START Supplied entries

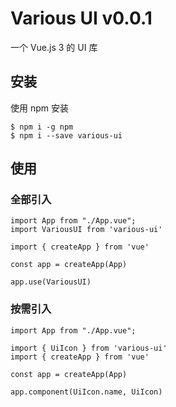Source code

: # **Various UI v0.0.1**

一个 Vue.js 3 的 UI 库 <br>

## **安装**

使用 npm 安装

```
$ npm i -g npm
$ npm i --save various-ui
```

## **使用**

### 全部引入

```
import App from "./App.vue";
import VariousUI from 'various-ui'

import { createApp } from 'vue'

const app = createApp(App)

app.use(VariousUI)
```

### 按需引入

```
import App from "./App.vue";

import { UiIcon } from 'various-ui'
import { createApp } from 'vue'

const app = createApp(App)

app.component(UiIcon.name, UiIcon)
```
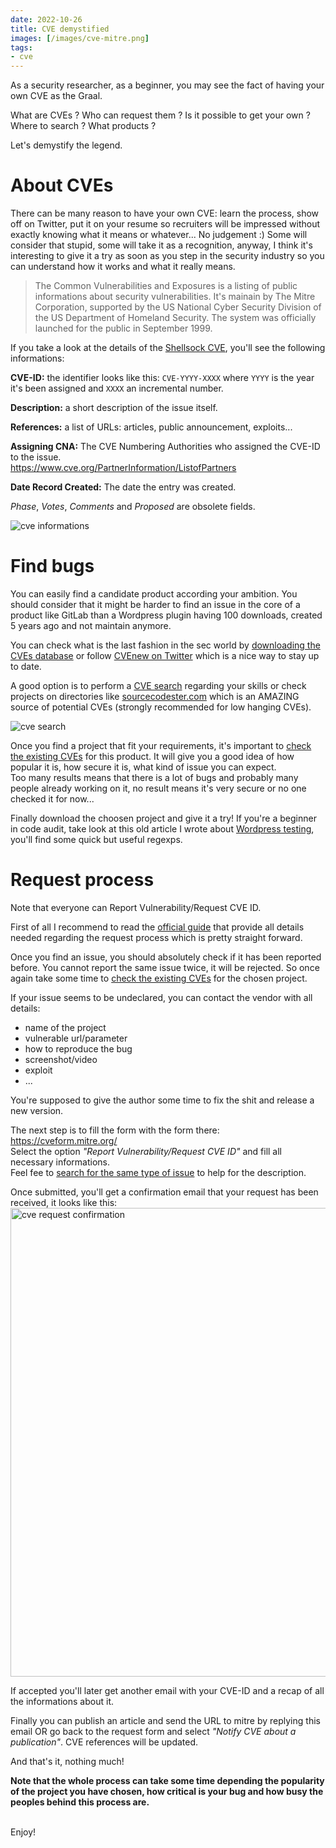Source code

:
 ```yaml
---
date: 2022-10-26
title: CVE demystified
images: [/images/cve-mitre.png]
tags:
- cve
---
```

As a security researcher, as a beginner, you may see the fact of having your own CVE as the Graal.  

What are CVEs ?
Who can request them ?
Is it possible to get your own ?
Where to search ? What products ?

Let's demystify the legend.
<!--more-->


# About CVEs

There can be many reason to have your own CVE: learn the process, show off on Twitter, put it on your resume so recruiters will be impressed without exactly knowing what it means or whatever... No judgement :)
Some will consider that stupid, some will take it as a recognition, anyway, I think it's interesting to give it a try as soon as you step in the security industry so you can understand how it works and what it really means. 

> The Common Vulnerabilities and Exposures is a listing of public informations about security vulnerabilities. It's mainain by The Mitre Corporation, supported by the US National Cyber Security Division of the US Department of Homeland Security. The system was officially launched for the public in September 1999.

If you take a look at the details of the [Shellsock CVE](https://cve.mitre.org/cgi-bin/cvename.cgi?name=CVE-2014-6271), you'll see the following informations:

__CVE-ID:__ the identifier looks like this: `CVE-YYYY-XXXX` where `YYYY` is the year it's been assigned and `XXXX` an incremental number.

__Description:__ a short description of the issue itself.

__References:__ a list of URLs: articles, public announcement, exploits...

__Assigning CNA:__ The CVE Numbering Authorities who assigned the CVE-ID to the issue.  
https://www.cve.org/PartnerInformation/ListofPartners

__Date Record Created:__ The date the entry was created.

*Phase*, *Votes*, *Comments* and *Proposed* are obsolete fields.

<img src="/images/cve-infos.png" alt="cve informations" />


# Find bugs

You can easily find a candidate product according your ambition.
You should consider that it might be harder to find an issue in the core of a product like GitLab than a Wordpress plugin having 100 downloads, created 5 years ago and not maintain anymore.

You can check what is the last fashion in the sec world by [downloading the CVEs database](https://cve.mitre.org/data/downloads/index.html) or follow [CVEnew on Twitter](https://twitter.com/CVEnew) which is a nice way to stay up to date.

A good option is to perform a [CVE search](https://cve.mitre.org/cgi-bin/cvekey.cgi?keyword=php) regarding your skills or check projects on directories like [sourcecodester.com](https://www.sourcecodester.com/php-project) which is an AMAZING source of potential CVEs (strongly recommended for low hanging CVEs).

<img src="/images/cve-search.png" alt="cve search" />

Once you find a project that fit your requirements, it's important to [check the existing CVEs](https://cve.mitre.org/cgi-bin/cvekey.cgi?keyword=Online+Magazine+Management) for this product.
It will give you a good idea of how popular it is, how secure it is, what kind of issue you can expect.  
Too many results means that there is a lot of bugs and probably many people already working on it, no result means it's very secure or no one checked it for now...

Finally download the choosen project and give it a try! If you're a beginner in code audit, take look at this old article I wrote about [Wordpress testing](https://10degres.net/wordpress-testing/), you'll find some quick but useful regexps.


# Request process

Note that everyone can Report Vulnerability/Request CVE ID.

First of all I recommend to read the [official guide](https://github.com/CVEProject/cveproject.github.io/blob/gh-pages/requester/reservation-guidelines.md) that provide all details needed regarding the request process which is pretty straight forward.

Once you find an issue, you should absolutely check if it has been reported before.
You cannot report the same issue twice, it will be rejected.
So once again take some time to [check the existing CVEs](https://cve.mitre.org/cgi-bin/cvekey.cgi?keyword=Online+Magazine+Management) for the chosen project.

If your issue seems to be undeclared, you can contact the vendor with all details:
- name of the project
- vulnerable url/parameter
- how to reproduce the bug
- screenshot/video
- exploit
- ...

You're supposed to give the author some time to fix the shit and release a new version.

The next step is to fill the form with the form there: https://cveform.mitre.org/  
Select the option *"Report Vulnerability/Request CVE ID"* and fill all necessary informations.  
Feel fee to [search for the same type of issue](https://cve.mitre.org/cgi-bin/cvekey.cgi?keyword=file+upload) to help for the description.

Once submitted, you'll get a confirmation email that your request has been received, it looks like this:
<img src="/images/cve-request-confirmation.png" width="750" alt="cve request confirmation" />

If accepted you'll later get another email with your CVE-ID and a recap of all the informations about it.

Finally you can publish an article and send the URL to mitre by replying this email OR go back to the request form and select *"Notify CVE about a publication"*.
CVE references will be updated.

And that's it, nothing much!

**Note that the whole process can take some time depending the popularity of the project you have chosen, how critical is your bug and how busy the peoples behind this process are.**

<br>
Enjoy!

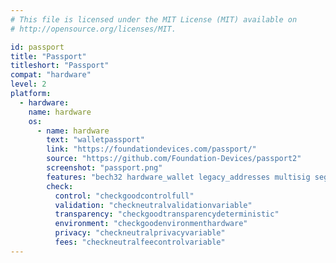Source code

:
 ```yaml
---
# This file is licensed under the MIT License (MIT) available on
# http://opensource.org/licenses/MIT.

id: passport
title: "Passport"
titleshort: "Passport"
compat: "hardware"
level: 2
platform:
  - hardware:
    name: hardware
    os:
      - name: hardware
        text: "walletpassport"
        link: "https://foundationdevices.com/passport/"
        source: "https://github.com/Foundation-Devices/passport2"
        screenshot: "passport.png"
        features: "bech32 hardware_wallet legacy_addresses multisig segwit"
        check:
          control: "checkgoodcontrolfull"
          validation: "checkneutralvalidationvariable"
          transparency: "checkgoodtransparencydeterministic"
          environment: "checkgoodenvironmenthardware"
          privacy: "checkneutralprivacyvariable"
          fees: "checkneutralfeecontrolvariable"
---
```

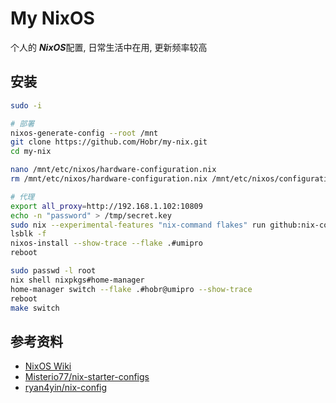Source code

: # My NixOS

个人的 ***NixOS***配置, 日常生活中在用, 更新频率较高

## 安装

```bash
sudo -i

# 部署
nixos-generate-config --root /mnt
git clone https://github.com/Hobr/my-nix.git
cd my-nix

nano /mnt/etc/nixos/hardware-configuration.nix
rm /mnt/etc/nixos/hardware-configuration.nix /mnt/etc/nixos/configuration.nix

# 代理
export all_proxy=http://192.168.1.102:10809
echo -n "password" > /tmp/secret.key
sudo nix --experimental-features "nix-command flakes" run github:nix-community/disko -- --mode disko system/disko.nix --arg disks '[ "/dev/nvme0n1" ]'
lsblk -f
nixos-install --show-trace --flake .#umipro
reboot

sudo passwd -l root
nix shell nixpkgs#home-manager
home-manager switch --flake .#hobr@umipro --show-trace
reboot
make switch
```

## 参考资料

- [NixOS Wiki](https://nixos.wiki/)
- [Misterio77/nix-starter-configs](https://github.com/Misterio77/nix-starter-configs)
- [ryan4yin/nix-config](https://github.com/ryan4yin/nix-config)
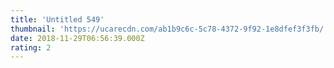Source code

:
 ```yaml
---
title: 'Untitled 549'
thumbnail: 'https://ucarecdn.com/ab1b9c6c-5c78-4372-9f92-1e8dfef3f3fb/'
date: 2018-11-29T06:56:39.000Z
rating: 2
---
```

END Supplied entries

Please give an exact copy of the lines above, beginning with the line containing "Finally download the" and running through the line containing "Note that everyone", and of no other lines.

## Result below:
Finally download the choosen project and give it a try! If you're a beginner in code audit, take look at this old article I wrote about [Wordpress testing](https://10degres.net/wordpress-testing/), you'll find some quick but useful regexps.


# Request process

Note that everyone can Report Vulnerability/Request CVE ID.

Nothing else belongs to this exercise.